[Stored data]

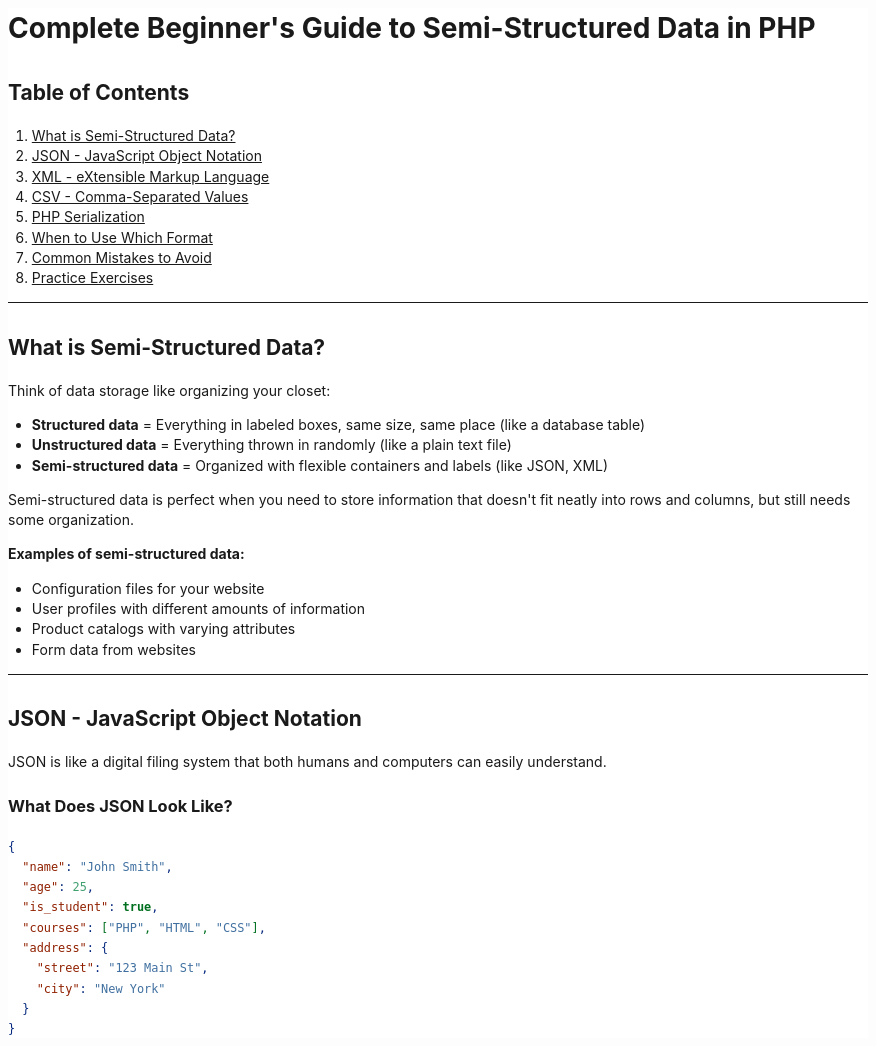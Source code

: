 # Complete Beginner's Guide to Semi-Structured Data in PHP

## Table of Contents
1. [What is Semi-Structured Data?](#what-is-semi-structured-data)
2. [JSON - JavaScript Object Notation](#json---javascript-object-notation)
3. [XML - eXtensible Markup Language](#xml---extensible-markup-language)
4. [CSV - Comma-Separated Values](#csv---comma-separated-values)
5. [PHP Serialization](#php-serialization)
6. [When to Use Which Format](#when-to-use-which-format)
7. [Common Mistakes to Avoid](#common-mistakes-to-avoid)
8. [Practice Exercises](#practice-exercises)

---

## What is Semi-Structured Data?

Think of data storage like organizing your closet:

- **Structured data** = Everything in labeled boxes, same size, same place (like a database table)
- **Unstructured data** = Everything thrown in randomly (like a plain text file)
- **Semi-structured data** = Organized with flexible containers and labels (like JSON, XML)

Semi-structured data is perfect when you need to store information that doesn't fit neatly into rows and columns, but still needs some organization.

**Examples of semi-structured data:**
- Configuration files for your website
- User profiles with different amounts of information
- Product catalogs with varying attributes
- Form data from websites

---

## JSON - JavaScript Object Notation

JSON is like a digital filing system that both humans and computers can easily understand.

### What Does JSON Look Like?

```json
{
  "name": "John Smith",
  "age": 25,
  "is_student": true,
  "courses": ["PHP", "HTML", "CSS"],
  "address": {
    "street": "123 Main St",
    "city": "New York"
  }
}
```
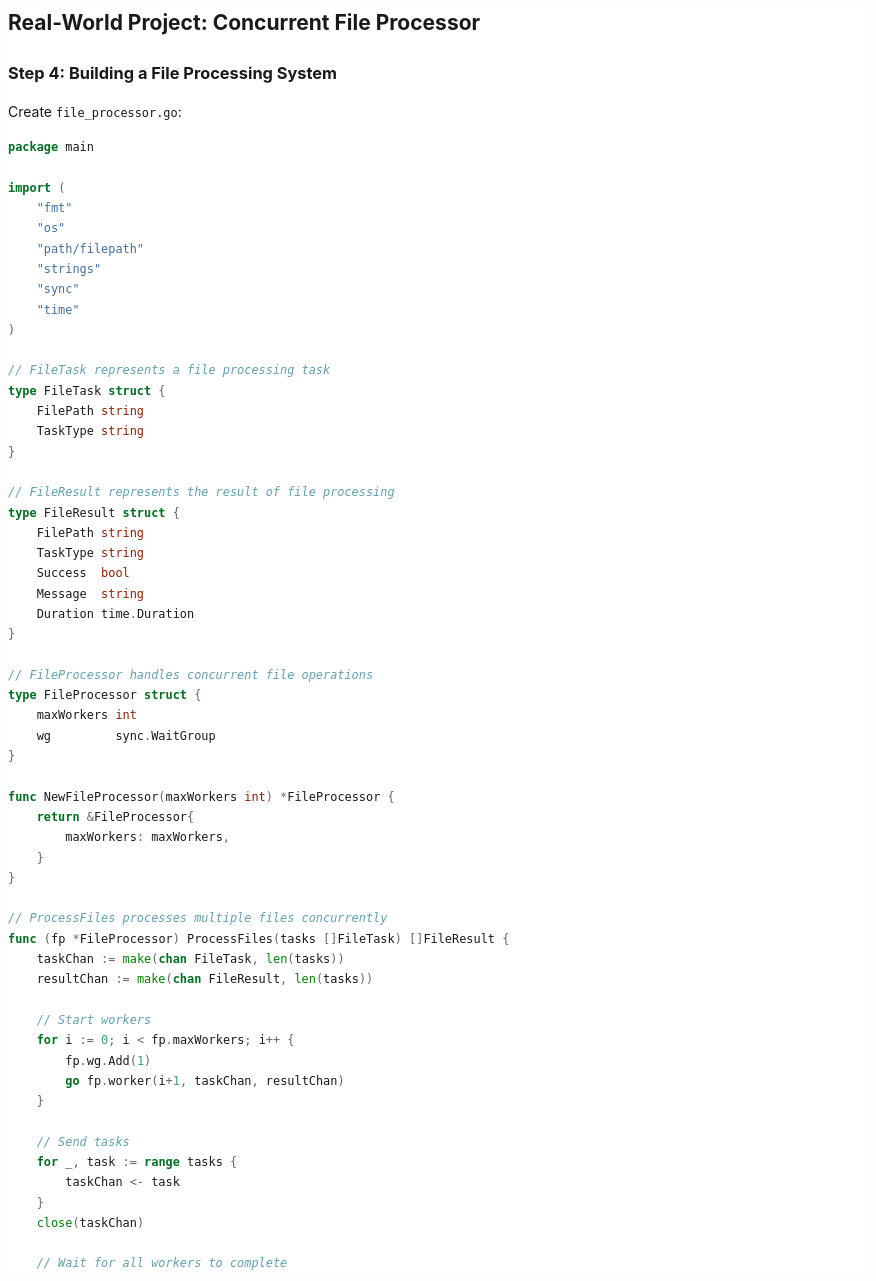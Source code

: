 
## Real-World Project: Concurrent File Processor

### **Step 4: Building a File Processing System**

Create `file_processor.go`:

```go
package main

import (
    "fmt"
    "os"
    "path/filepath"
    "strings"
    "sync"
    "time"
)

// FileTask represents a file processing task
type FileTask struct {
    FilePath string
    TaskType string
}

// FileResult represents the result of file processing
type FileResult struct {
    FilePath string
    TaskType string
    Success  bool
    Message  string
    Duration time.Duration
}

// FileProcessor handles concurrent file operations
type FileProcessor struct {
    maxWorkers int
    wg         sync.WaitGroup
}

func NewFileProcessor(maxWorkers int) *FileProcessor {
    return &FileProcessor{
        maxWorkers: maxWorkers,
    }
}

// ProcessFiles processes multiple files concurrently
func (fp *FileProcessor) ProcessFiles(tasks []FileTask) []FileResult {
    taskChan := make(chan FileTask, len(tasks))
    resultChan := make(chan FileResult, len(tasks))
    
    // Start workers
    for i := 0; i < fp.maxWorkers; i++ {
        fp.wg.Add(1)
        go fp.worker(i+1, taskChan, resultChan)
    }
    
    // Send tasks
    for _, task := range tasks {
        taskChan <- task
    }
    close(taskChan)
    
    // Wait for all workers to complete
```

▶ **Try it**
Copy each line of the records precisely and drop any images they hold.

▶ **Output for this exercise**
Source code

: # Complete Beginner's Guide to Semi-Structured Data in PHP

## Table of Contents
1. [What is Semi-Structured Data?](#what-is-semi-structured-data)
2. [JSON - JavaScript Object Notation](#json---javascript-object-notation)
3. [XML - eXtensible Markup Language](#xml---extensible-markup-language)
4. [CSV - Comma-Separated Values](#csv---comma-separated-values)
5. [PHP Serialization](#php-serialization)
6. [When to Use Which Format](#when-to-use-which-format)
7. [Common Mistakes to Avoid](#common-mistakes-to-avoid)
8. [Practice Exercises](#practice-exercises)

---

## What is Semi-Structured Data?

Think of data storage like organizing your closet:

- **Structured data** = Everything in labeled boxes, same size, same place (like a database table)
- **Unstructured data** = Everything thrown in randomly (like a plain text file)
- **Semi-structured data** = Organized with flexible containers and labels (like JSON, XML)

Semi-structured data is perfect when you need to store information that doesn't fit neatly into rows and columns, but still needs some organization.

**Examples of semi-structured data:**
- Configuration files for your website
- User profiles with different amounts of information
- Product catalogs with varying attributes
- Form data from websites

---

## JSON - JavaScript Object Notation

JSON is like a digital filing system that both humans and computers can easily understand.

### What Does JSON Look Like?

```json
{
  "name": "John Smith",
  "age": 25,
  "is_student": true,
  "courses": ["PHP", "HTML", "CSS"],
  "address": {
    "street": "123 Main St",
    "city": "New York"
  }
}
```
Source code

: 
## Real-World Project: Concurrent File Processor

### **Step 4: Building a File Processing System**

Create `file_processor.go`:

```go
package main

import (
    "fmt"
    "os"
    "path/filepath"
    "strings"
    "sync"
    "time"
)

// FileTask represents a file processing task
type FileTask struct {
    FilePath string
    TaskType string
}

// FileResult represents the result of file processing
type FileResult struct {
    FilePath string
    TaskType string
    Success  bool
    Message  string
    Duration time.Duration
}

// FileProcessor handles concurrent file operations
type FileProcessor struct {
    maxWorkers int
    wg         sync.WaitGroup
}

func NewFileProcessor(maxWorkers int) *FileProcessor {
    return &FileProcessor{
        maxWorkers: maxWorkers,
    }
}

// ProcessFiles processes multiple files concurrently
func (fp *FileProcessor) ProcessFiles(tasks []FileTask) []FileResult {
    taskChan := make(chan FileTask, len(tasks))
    resultChan := make(chan FileResult, len(tasks))
    
    // Start workers
    for i := 0; i < fp.maxWorkers; i++ {
        fp.wg.Add(1)
        go fp.worker(i+1, taskChan, resultChan)
    }
    
    // Send tasks
    for _, task := range tasks {
        taskChan <- task
    }
    close(taskChan)
    
    // Wait for all workers to complete
```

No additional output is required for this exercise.